ObjectTypes = SCOPE, user

[template1.SCOPE]
user=CC,DC

[template1.user]
@=GA
;———————————————————

;———————————————————
[template2]
AppliesToClasses=domainDNS,organizationalUnit,container

Description = “Reset user passwords and force password change at next logon”

ObjectTypes = user

[template2.user]
CONTROLRIGHT= “Reset Password”
pwdLastSet=RP,WP
;———————————————————-

;———————————————————-
[template3]
AppliesToClasses=domainDNS,organizationalUnit,container

Description = “Read all user information”

ObjectTypes = user

[template3.user]
@=RP

;———————————————————-
[template4]
AppliesToClasses = organizationalUnit,container

Description = “Create, delete and manage groups”

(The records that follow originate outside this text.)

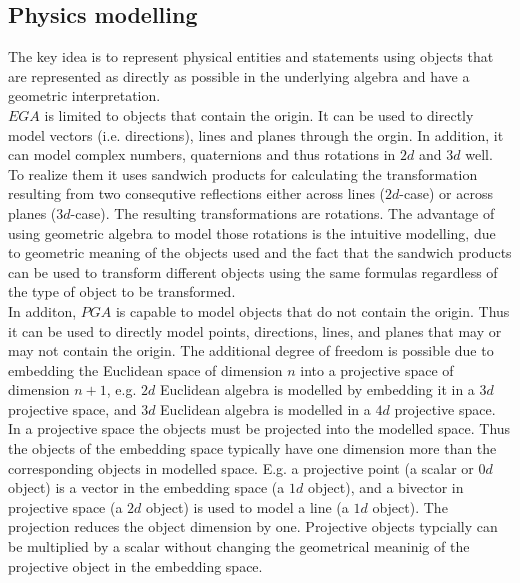 \subsection{Physics modelling}
\label{physics_modelling}

The key idea is to represent physical entities and statements using objects that are
represented as directly as possible in the underlying algebra and have a geometric
interpretation. \\

$EGA$ is limited to objects that contain the origin. It can be used to directly model
vectors (i.e. directions), lines and planes through the orgin. In addition, it can model
complex numbers, quaternions and thus rotations in $2d$ and $3d$ well. To realize them it
uses sandwich products for calculating the transformation resulting from two consequtive
reflections either across lines ($2d$-case) or across planes ($3d$-case). The resulting
transformations are rotations. The advantage of using geometric algebra to model those
rotations is the intuitive modelling, due to geometric meaning of the objects used and the
fact that the sandwich products can be used to transform different objects using the same
formulas regardless of the type of object to be transformed.\\

In additon, $PGA$ is capable to model objects that do not contain the origin. Thus it can
be used to directly model points, directions, lines, and planes that may or may not
contain the origin. The additional degree of freedom is possible due to embedding the
Euclidean space of dimension $n$ into a projective space of dimension $n+1$, e.g. $2d$
Euclidean algebra is modelled by embedding it in a $3d$ projective space, and $3d$
Euclidean algebra is modelled in a $4d$ projective space. In a projective space the
objects must be projected into the modelled space. Thus the objects of the embedding space
typically have one dimension more than the corresponding objects in modelled space. E.g. a
projective point (a scalar or $0d$ object) is a vector in the embedding space (a $1d$
object), and a bivector in projective space (a $2d$ object) is used to model a line (a
$1d$ object). The projection reduces the object dimension by one. Projective objects
typcially can be multiplied by a scalar without changing the geometrical meaninig of the
projective object in the embedding space. \\

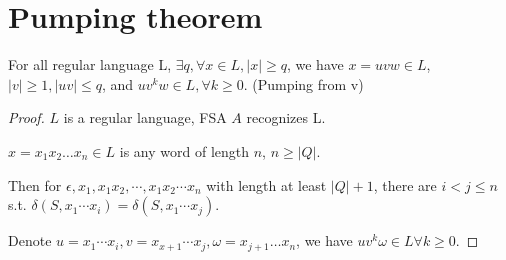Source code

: \section{Pumping theorem}

\begin{lemma}
For all regular language L, \(\exists q, \forall x \in L, |x| \ge q\),
we have \(x = uvw\in L\), \(|v|\ge 1, |uv| \le q\), and
\(uv^kw\in L, \forall k \ge 0\). (Pumping from v)
\end{lemma}
\begin{proof}

\(L\) is a regular language, FSA \(A\) recognizes L.

\(x = x_1x_2\dots x_n \in L\) is any word of length \(n\), \(n \ge |Q|\).

Then for \(\epsilon, x_1, x_1x_2, \cdots, x_1x_2\cdots x_n\) with length
at least \(|Q|+1\), there are \(i < j \le n\) s.t.
\(\delta(S, x_1\cdots x_i) = \delta(S, x_1\cdots x_j)\).

Denote
\(u = x_1\cdots x_i, v = x_{x+1}\cdots x_j, \omega = x_{j+1}\dots x_n\),
we have \(uv^k\omega \in L \forall k \ge 0\).

\end{proof}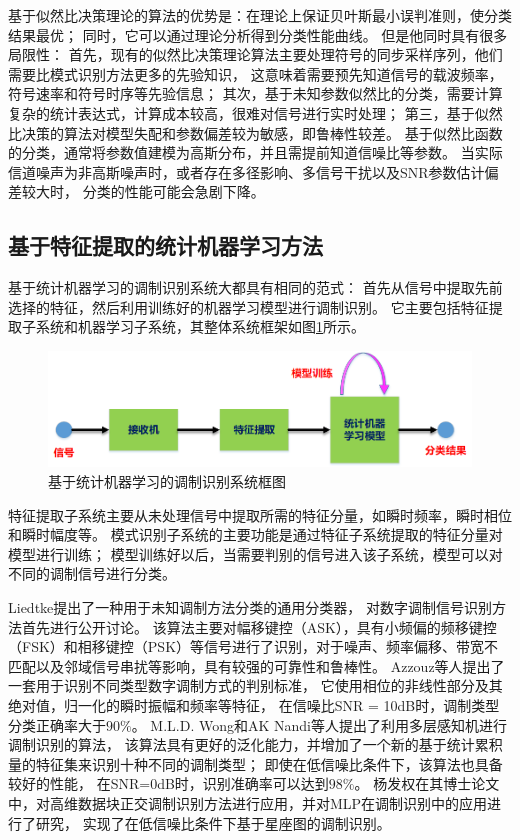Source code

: 基于似然比决策理论的算法的优势是：在理论上保证贝叶斯最小误判准则，使分类结果最优；
同时，它可以通过理论分析得到分类性能曲线。
但是他同时具有很多局限性：
首先，现有的似然比决策理论算法主要处理符号的同步采样序列，他们需要比模式识别方法更多的先验知识，
这意味着需要预先知道信号的载波频率，符号速率和符号时序等先验信息；
其次，基于未知参数似然比的分类，需要计算复杂的统计表达式，计算成本较高，很难对信号进行实时处理；
第三，基于似然比决策的算法对模型失配和参数偏差较为敏感，即鲁棒性较差。
基于似然比函数的分类，通常将参数值建模为高斯分布，并且需提前知道信噪比等参数。
当实际信道噪声为非高斯噪声时，或者存在多径影响、多信号干扰以及SNR参数估计偏差较大时，
分类的性能可能会急剧下降。\par
 
\subsection{基于特征提取的统计机器学习方法}

基于统计机器学习的调制识别系统大都具有相同的范式：
首先从信号中提取先前选择的特征，然后利用训练好的机器学习模型进行调制识别。
它主要包括特征提取子系统和机器学习子系统，其整体系统框架如图\ref{sec:fig_1_1}所示。\par

\begin{figure}
	\centering
	\includegraphics[scale=0.6]{figures/chapter_1/fig_1_1}
	\caption{基于统计机器学习的调制识别系统框图} \label{sec:fig_1_1}
\end{figure}

特征提取子系统主要从未处理信号中提取所需的特征分量，如瞬时频率，瞬时相位和瞬时幅度等。 
模式识别子系统的主要功能是通过特征子系统提取的特征分量对模型进行训练；
模型训练好以后，当需要判别的信号进入该子系统，模型可以对不同的调制信号进行分类。\par

Liedtke提出了一种用于未知调制方法分类的通用分类器，
对数字调制信号识别方法首先进行公开讨论\cite{liedtke1984computer}。 
该算法主要对幅移键控（ASK），具有小频偏的频移键控（FSK）和相移键控（PSK）等信号进行了识别，对于噪声、频率偏移、带宽不匹配以及邻域信号串扰等影响，具有较强的可靠性和鲁棒性。 
Azzouz等人提出了一套用于识别不同类型数字调制方式的判别标准，
它使用相位的非线性部分及其绝对值，归一化的瞬时振幅和频率等特征，
在信噪比SNR = 10dB时，调制类型分类正确率大于$90\%$\cite{azzouz1995automatic}。
M.L.D. Wong和AK Nandi等人提出了利用多层感知机进行调制识别的算法，
该算法具有更好的泛化能力，并增加了一个新的基于统计累积量的特征集来识别十种不同的调制类型；
即使在低信噪比条件下，该算法也具备较好的性能，
在SNR=0dB时，识别准确率可以达到$98\%$\cite{wong2001automatic}。
杨发权在其博士论文中，对高维数据块正交调制识别方法进行应用，并对MLP在调制识别中的应用进行了研究，
实现了在低信噪比条件下基于星座图的调制识别\cite{杨发权2015无线通信信号调制识别关键技术与理论研究}。\par


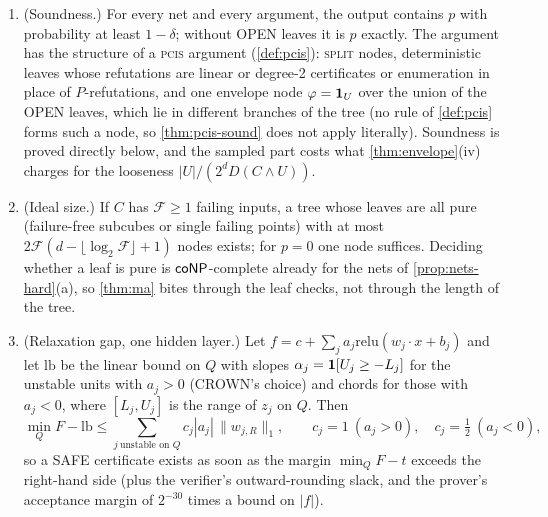 \begin{proposition}\label{prop:partition}
\begin{enumerate}[label=(\alph*)]
\item (Soundness.) For every net and every argument, the output contains $p$ with
probability at least $1-\delta$; without OPEN leaves it is $p$ exactly. The argument has
the structure of a \textup{\textsc{pcis}} argument (\cref{def:pcis}):
\textup{\textsc{split}} nodes, deterministic leaves whose refutations are linear or
degree-2 certificates or enumeration in place of $P$-refutations, and one envelope node
$\varphi=\one_U$ over the union of the OPEN leaves, which lie in different branches of
the tree (no rule of \cref{def:pcis} forms such a node, so \cref{thm:pcis-sound} does
not apply literally). Soundness is proved directly below, and the sampled part costs
what \cref{thm:envelope}(iv) charges for the looseness $|U|/(2^dD(C\wedge U))$.
\item (Ideal size.) If $C$ has $\mathcal F\ge1$ failing inputs, a tree whose leaves are
all pure (failure-free subcubes or single failing points) with at most
$2\mathcal F(d-\lfloor\log_2\mathcal F\rfloor+1)$ nodes exists; for $p=0$ one node
suffices. Deciding whether a leaf is pure is $\coNP$-complete already for the nets of
\cref{prop:nets-hard}(a), so \cref{thm:ma} bites through the leaf checks, not through
the length of the tree.
\item (Relaxation gap, one hidden layer.) Let $f=c+\sum_ja_j\mathrm{relu}(w_j\cdot x+b_j)$
and let $\mathrm{lb}$ be the linear bound on $Q$ with slopes $\alpha_j=\one[U_j\ge-L_j]$
for the unstable units with $a_j>0$ (CROWN's choice) and chords for those with $a_j<0$,
where $[L_j,U_j]$ is the range of $z_j$ on $Q$. Then
\[
\min_QF-\mathrm{lb}\le\sum_{j\ \text{unstable on }Q}c_j|a_j|\,\|w_{j,R}\|_1,\qquad
c_j=1\ (a_j>0),\quad c_j=\tfrac12\ (a_j<0),
\]
so a SAFE certificate exists as soon as the margin $\min_QF-t$ exceeds the right-hand
side (plus the verifier's outward-rounding slack, and the prover's acceptance margin of
$2^{-30}$ times a bound on $|f|$).
\end{enumerate}
\end{proposition}

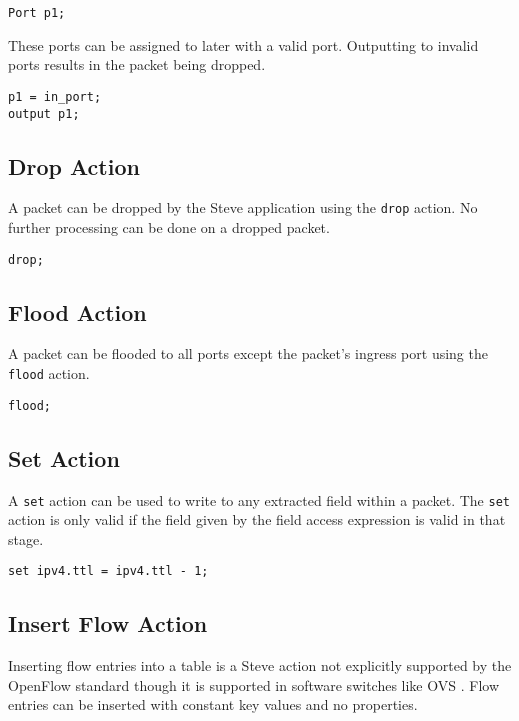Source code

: \begin{lstlisting}
Port p1;
\end{lstlisting}

These ports can be assigned to later with a valid port. Outputting to invalid ports results in the packet being dropped.

\begin{lstlisting}
p1 = in_port;
output p1;
\end{lstlisting}

\subsection{Drop Action} \label{tut:drop_action}

A packet can be dropped by the Steve application using the \texttt{drop} action. No further processing can be done on a dropped packet.

\begin{lstlisting}
drop;
\end{lstlisting}

\subsection{Flood Action} \label{tut:flood_action}

A packet can be flooded to all ports except the packet's ingress port using the \texttt{flood} action.

\begin{lstlisting}
flood;
\end{lstlisting}

\subsection{Set Action} \label{tut:set_action}

A \texttt{set} action can be used to write to any extracted field within a packet. The \texttt{set} action is only valid if the field given by the field access expression is valid in that stage.

\begin{lstlisting}
set ipv4.ttl = ipv4.ttl - 1;
\end{lstlisting}

\subsection{Insert Flow Action} \label{tut:insert_flow_action}

Inserting flow entries into a table is a Steve action not explicitly supported by the OpenFlow standard \cite{openflow_spec} though it is supported in software switches like OVS \cite{ovs_man_page}. Flow entries can be inserted with constant key values and no properties. 

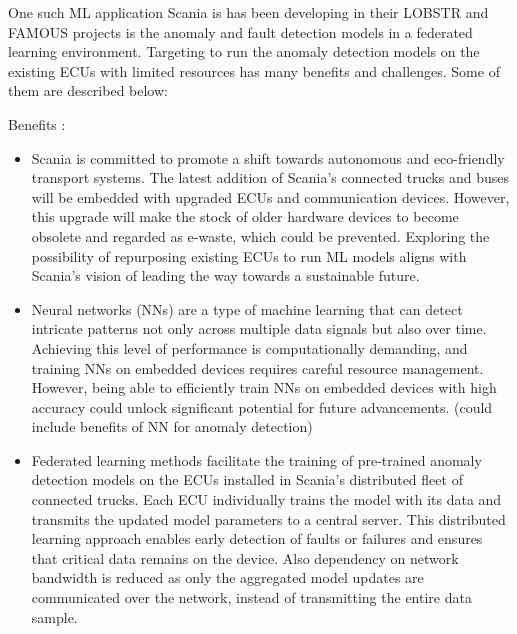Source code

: One such ML application Scania is has been developing in their \textsc{LOBSTR} \cite{lobstr} and \textsc{FAMOUS} \cite{famous} projects is the anomaly and fault detection models in a federated learning environment. Targeting to run the anomaly detection models on the existing ECUs with limited resources has many benefits and challenges. Some of them are described below:

Benefits :
\begin{itemize}
	\item Scania is committed to promote a shift towards autonomous and eco-friendly transport systems. The latest addition of Scania's connected trucks and buses will be embedded with upgraded ECUs and communication devices. However, this upgrade will make the stock of older hardware devices to become obsolete and regarded as e-waste, which could be prevented. Exploring the possibility of repurposing existing ECUs to run ML models aligns with Scania's vision of leading the way towards a sustainable future.
	\item Neural networks (NNs) are a type of machine learning that can detect intricate patterns not only across multiple data signals but also over time. Achieving this level of performance is computationally demanding, and training NNs on embedded devices requires careful resource management. However, being able to efficiently train NNs on embedded devices with high accuracy could unlock significant potential for future advancements. (could include benefits of NN for anomaly detection)
	\item Federated learning methods facilitate the training of pre-trained anomaly detection models on the ECUs installed in Scania's distributed fleet of connected trucks. Each ECU individually trains the model with its data and transmits the updated model parameters to a central server. This distributed learning approach enables early detection of faults or failures and ensures that critical data remains on the device. Also dependency on network bandwidth is reduced as only the aggregated model updates are communicated over the network, instead of transmitting the entire data sample.
\end{itemize}

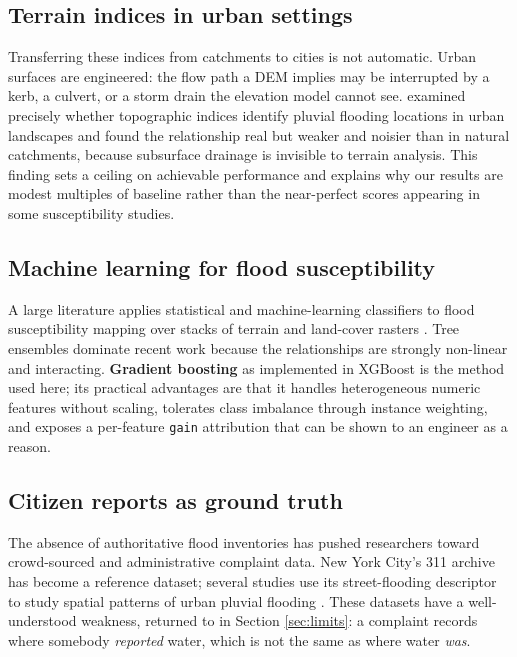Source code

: \documentclass[11pt,a4paper]{article}
\newcommand{\ttt}[1]{\texttt{#1}}
\begin{document}
\subsection{Terrain indices in urban settings}
Transferring these indices from catchments to cities is not automatic. Urban surfaces are
engineered: the flow path a DEM implies may be interrupted by a kerb, a culvert, or a
storm drain the elevation model cannot see. \citet{kelleher2020} examined precisely
whether topographic indices identify pluvial flooding locations in urban landscapes and
found the relationship real but weaker and noisier than in natural catchments, because
subsurface drainage is invisible to terrain analysis. This finding sets a ceiling on
achievable performance and explains why our results are modest multiples of baseline
rather than the near-perfect scores appearing in some susceptibility studies.

\subsection{Machine learning for flood susceptibility}
A large literature applies statistical and machine-learning classifiers to flood
susceptibility mapping over stacks of terrain and land-cover rasters
\citep{tehrany2014,dano2019}. Tree ensembles dominate recent work because the
relationships are strongly non-linear and interacting. \textbf{Gradient boosting} as
implemented in XGBoost \citep{chen2016xgboost} is the method used here; its practical
advantages are that it handles heterogeneous numeric features without scaling, tolerates
class imbalance through instance weighting, and exposes a per-feature \ttt{gain}
attribution that can be shown to an engineer as a reason.

\subsection{Citizen reports as ground truth}
The absence of authoritative flood inventories has pushed researchers toward
crowd-sourced and administrative complaint data. New York City's 311 archive has become
a reference dataset; several studies use its street-flooding descriptor to study spatial
patterns of urban pluvial flooding \citep{agonafir2022understanding,agonafir2022ml}.
These datasets have a well-understood weakness, returned to in Section \ref{sec:limits}:
a complaint records where somebody \emph{reported} water, which is not the same as where
water \emph{was}.
\end{document}
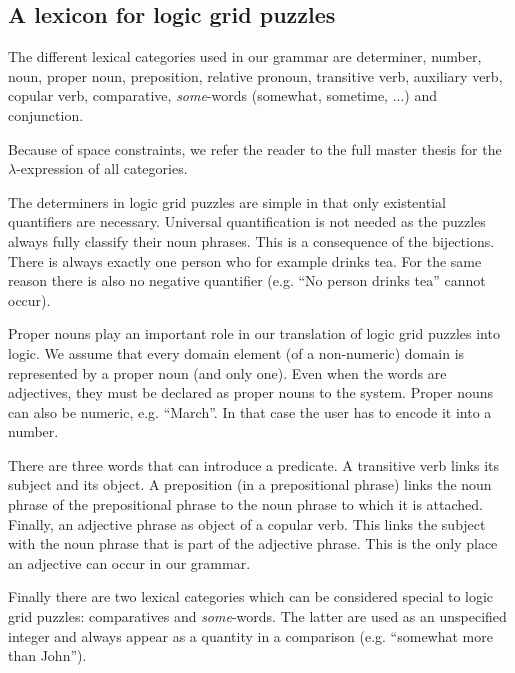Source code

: \subsection{A lexicon for logic grid puzzles}
The different lexical categories used in our grammar are determiner, number, noun, proper noun, preposition, relative pronoun, transitive verb, auxiliary verb, copular verb, comparative, \textit{some}-words (somewhat, sometime, ...) and conjunction.

Because of space constraints, we refer the reader to the full master thesis for the $\lambda$-expression of all categories.

The determiners in logic grid puzzles are simple in that only existential quantifiers are necessary. Universal quantification is not needed as the puzzles always fully classify their noun phrases. This is a consequence of the bijections. There is always exactly one person who for example drinks tea. For the same reason there is also no negative quantifier (e.g. ``No person drinks tea'' cannot occur).

Proper nouns play an important role in our translation of logic grid puzzles into logic. We assume that every domain element (of a non-numeric) domain is represented by a proper noun (and only one). Even when the words are adjectives, they must be declared as proper nouns to the system.
Proper nouns can also be numeric, e.g. ``March''. In that case the user has to encode it into a number.

There are three words that can introduce a predicate. A transitive verb links its subject and its object. A preposition (in a prepositional phrase) links the noun phrase of the prepositional phrase to the noun phrase to which it is attached. Finally, an adjective phrase as object of a copular verb. This links the subject with the noun phrase that is part of the adjective phrase. This is the only place an adjective can occur in our grammar.



Finally there are two lexical categories which can be considered special to logic grid puzzles: comparatives and \textit{some}-words. The latter are used as an unspecified integer and always appear as a quantity in a comparison (e.g. ``somewhat more than John'').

ObjectTypes = SCOPE, group

[template4.SCOPE]
group=CC,DC

[template4.group]
@=GA

;———————————————————-

;———————————————————-
[template5]
AppliesToClasses=domainDNS,organizationalUnit,container

Description = “Modify the membership of a group”

ObjectTypes = group

[template5.group]
member=RP,WP
;———————————————————-

;———————————————————-
[template6]
AppliesToClasses = domainDNS

Description = “Join a computer to the domain”

ObjectTypes = SCOPE

[template6.SCOPE]
computer=CC
;———————————————————-

;———————————————————-
[template7]
AppliesToClasses = domainDNS,organizationalUnit,site

Description = “Manage Group Policy links”

ObjectTypes = SCOPE

[template7.SCOPE]
gPLink=RP,WP
gPOptions=RP,WP
;———————————————————-

;———————————————————
[template8]
AppliesToClasses=domainDNS,organizationalUnit

Description = “Generate Resultant Set of Policy (Planning)”

ObjectTypes = SCOPE

[template8.SCOPE]
CONTROLRIGHT= “Generate Resultant Set of Policy (Planning)”
;———————————————————-

;———————————————————
[template9]
AppliesToClasses=domainDNS,organizationalUnit

Description = “Generate Resultant Set of Policy (Logging)”

ObjectTypes = SCOPE

[template9.SCOPE]
CONTROLRIGHT= “Generate Resultant Set of Policy (Logging)”
;———————————————————-

;———————————————————
[template10]
AppliesToClasses=domainDNS,organizationalUnit,container

Description = “Create, delete, and manage inetOrgPerson accounts”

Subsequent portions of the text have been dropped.